Aim of the exercise
All that is wanted is the exact lines from the first line of the data below through the line with "中国南昌对外工程总公司于19", both ends included, with pictures omitted.

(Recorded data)
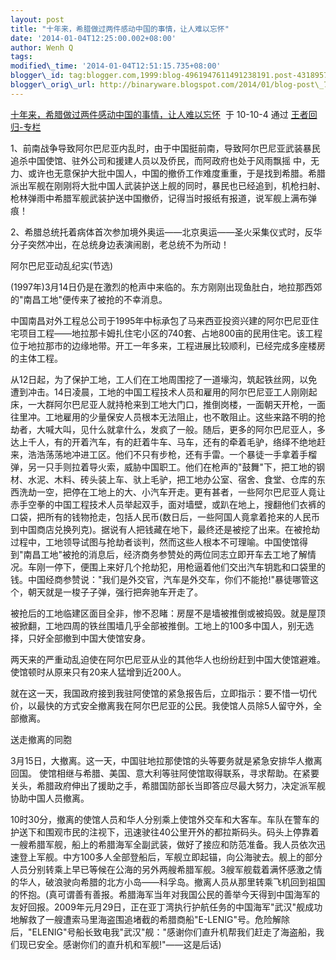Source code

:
 ```yaml
--- 
layout: post 
title: "十年来，希腊做过两件感动中国的事情，让人难以忘怀" 
date: '2014-01-04T12:25:00.002+08:00' 
author: Wenh Q
tags:
modified\_time: '2014-01-04T12:51:15.735+08:00' 
blogger\_id: tag:blogger.com,1999:blog-4961947611491238191.post-4318957553083702020
blogger\_orig\_url: http://binaryware.blogspot.com/2014/01/blog-post\_7876.html
---
```

[十年来，希腊做过两件感动中国的事情，让人难以忘怀](http://blog.china.com/u/060604/863/201010/7015272.html)  于
10-10-4 通过 [王者回归-专栏](http://blog.china.com/u/060604/863/)



1、前南战争导致阿尔巴尼亚内乱时，由于中国挺前南，导致阿尔巴尼亚武装暴民追杀中国使馆、驻外公司和援建人员以及侨民，而阿政府也处于风雨飘摇
中，无
力、或许也无意保护大批中国人，中国的撤侨工作难度重重，于是找到希腊。希腊派出军舰在刚刚将大批中国人武装护送上舰的同时，暴民也已经追到，机枪扫射、
枪林弹雨中希腊军舰武装护送中国撤侨，记得当时报纸有报道，说军舰上满布弹痕！



2、希腊总统托着病体首次参加境外奥运——北京奥运——圣火采集仪式时，反华分子突然冲出，在总统身边表演闹剧，老总统不为所动！



阿尔巴尼亚动乱纪实(节选)



(1997年)3月14日仍是在激烈的枪声中来临的。东方刚刚出现鱼肚白，地拉那西郊的"南昌工地"便传来了被抢的不幸消息。



中国南昌对外工程总公司于1995年中标承包了马来西亚投资兴建的阿尔巴尼亚住宅项目工程——地拉那卡姆扎住宅小区的740套、占地800亩的民用住宅。该工程位于地拉那市的边缘地带。开工一年多来，工程进展比较顺利，已经完成多座楼房的主体工程。



从12日起，为了保护工地，工人们在工地周围挖了一道壕沟，筑起铁丝网，以免遭到冲击。14日凌晨，工地的中国工程技术人员和雇用的阿尔巴尼亚工人刚刚起床，一大群阿尔巴尼亚人就持枪来到工地大门口，推倒岗楼，一面朝天开枪，一面往里冲。工地雇用的少量保安人员根本无法阻止，也不敢阻止。这些来路不明的抢劫者，大喊大叫，见什么就拿什么，发疯了一般。随后，更多的阿尔巴尼亚人，多达上千人，有的开着汽车，有的赶着牛车、马车，还有的牵着毛驴，络绎不绝地赶来，浩浩荡荡地冲进工区。他们不只有步枪，还有手雷。一个暴徒一手拿着手榴弹，另一只手则拉着导火索，威胁中国职工。他们在枪声的"鼓舞"下，把工地的钢材、水泥、木料、砖头装上车、驮上毛驴，把工地办公室、宿舍、食堂、仓库的东西洗劫一空，把停在工地上的大、小汽车开走。更有甚者，一些阿尔巴尼亚人竟让赤手空拳的中国工程技术人员举起双手，面对墙壁，或趴在地上，搜翻他们衣裤的口袋，把所有的钱物抢走，包括人民币(数日后，一些阿国人竟拿着抢来的人民币到中国商店兑换列克)。据说有人把钱藏在地下，最终还是被挖了出来。在被抢劫过程中，工地领导试图与抢劫者谈判，然而这些人根本不可理喻。中国使馆得到"南昌工地"被抢的消息后，经济商务参赞处的两位同志立即开车去工地了解情况。车刚一停下，便围上来好几个抢劫犯，用枪逼着他们交出汽车钥匙和口袋里的钱。中国经商参赞说："我们是外交官，汽车是外交车，你们不能抢!"暴徒哪管这个，朝天就是一梭子子弹，强行把奔驰车开走了。



被抢后的工地临建区面目全非，惨不忍睹：房屋不是墙被推倒或被捣毁。就是屋顶被掀翻，工地四周的铁丝围墙几乎全部被推倒。工地上的100多中国人，别无选择，只好全部撤到中国大使馆安身。



两天来的严重动乱迫使在阿尔巴尼亚从业的其他华人也纷纷赶到中国大使馆避难。使馆顿时从原来只有20来人猛增到近200人。



就在这一天，我国政府接到我驻阿使馆的紧急报告后，立即指示：要不惜一切代价，以最快的方式安全撤离我在阿尔巴尼亚的公民。我使馆人员除5人留守外，全部撤离。



送走撤离的同胞



3月15日，大撤离。这一天，中国驻地拉那使馆的头等要务就是紧急安排华人撤离回国。
使馆相继与希腊、美国、意大利等驻阿使馆取得联系，寻求帮助。在紧要关头，希腊政府伸出了援助之手，希腊国防部长当即答应尽最大努力，决定派军舰协助中国人员撤离。



10时30分，撤离的使馆人员和华人分别乘上使馆外交车和大客车。车队在警车的护送下和围观市民的注视下，迅速驶往40公里开外的都拉斯码头。码头上停靠着一艘希腊军舰，船上的希腊海军全副武装，做好了接应和防范准备。我人员依次迅速登上军舰。中方100多人全部登船后，军舰立即起锚，向公海驶去。舰上的部分人员分别转乘上早已等候在公海的另外两艘希腊军舰。3艘军舰载着满怀感激之情的华人，破浪驶向希腊的北方小岛——科孚岛。撤离人员从那里转乘飞机回到祖国的怀抱。(真可谓善有善报。希腊海军当年对我国公民的善举今天得到中国海军的友好回报。2009年元月29日，正在亚丁湾执行护航任务的中国海军"武汉"舰成功地解救了一艘遭索马里海盗围追堵截的希腊商船"E-LENIG"号。危险解除后，"ELENIG"号船长致电我"武汉"舰："感谢你们直升机帮我们赶走了海盗船，我们现已安全。感谢你们的直升机和军舰!"——这是后话)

Result of the task
Source code

:
 ```yaml
--- 
layout: post 
title: "十年来，希腊做过两件感动中国的事情，让人难以忘怀" 
date: '2014-01-04T12:25:00.002+08:00' 
author: Wenh Q
tags:
modified\_time: '2014-01-04T12:51:15.735+08:00' 
blogger\_id: tag:blogger.com,1999:blog-4961947611491238191.post-4318957553083702020
blogger\_orig\_url: http://binaryware.blogspot.com/2014/01/blog-post\_7876.html
---
```

[十年来，希腊做过两件感动中国的事情，让人难以忘怀](http://blog.china.com/u/060604/863/201010/7015272.html)  于
10-10-4 通过 [王者回归-专栏](http://blog.china.com/u/060604/863/)



1、前南战争导致阿尔巴尼亚内乱时，由于中国挺前南，导致阿尔巴尼亚武装暴民追杀中国使馆、驻外公司和援建人员以及侨民，而阿政府也处于风雨飘摇
中，无
力、或许也无意保护大批中国人，中国的撤侨工作难度重重，于是找到希腊。希腊派出军舰在刚刚将大批中国人武装护送上舰的同时，暴民也已经追到，机枪扫射、
枪林弹雨中希腊军舰武装护送中国撤侨，记得当时报纸有报道，说军舰上满布弹痕！



2、希腊总统托着病体首次参加境外奥运——北京奥运——圣火采集仪式时，反华分子突然冲出，在总统身边表演闹剧，老总统不为所动！



阿尔巴尼亚动乱纪实(节选)



(1997年)3月14日仍是在激烈的枪声中来临的。东方刚刚出现鱼肚白，地拉那西郊的"南昌工地"便传来了被抢的不幸消息。



中国南昌对外工程总公司于1995年中标承包了马来西亚投资兴建的阿尔巴尼亚住宅项目工程——地拉那卡姆扎住宅小区的740套、占地800亩的民用住宅。该工程位于地拉那市的边缘地带。开工一年多来，工程进展比较顺利，已经完成多座楼房的主体工程。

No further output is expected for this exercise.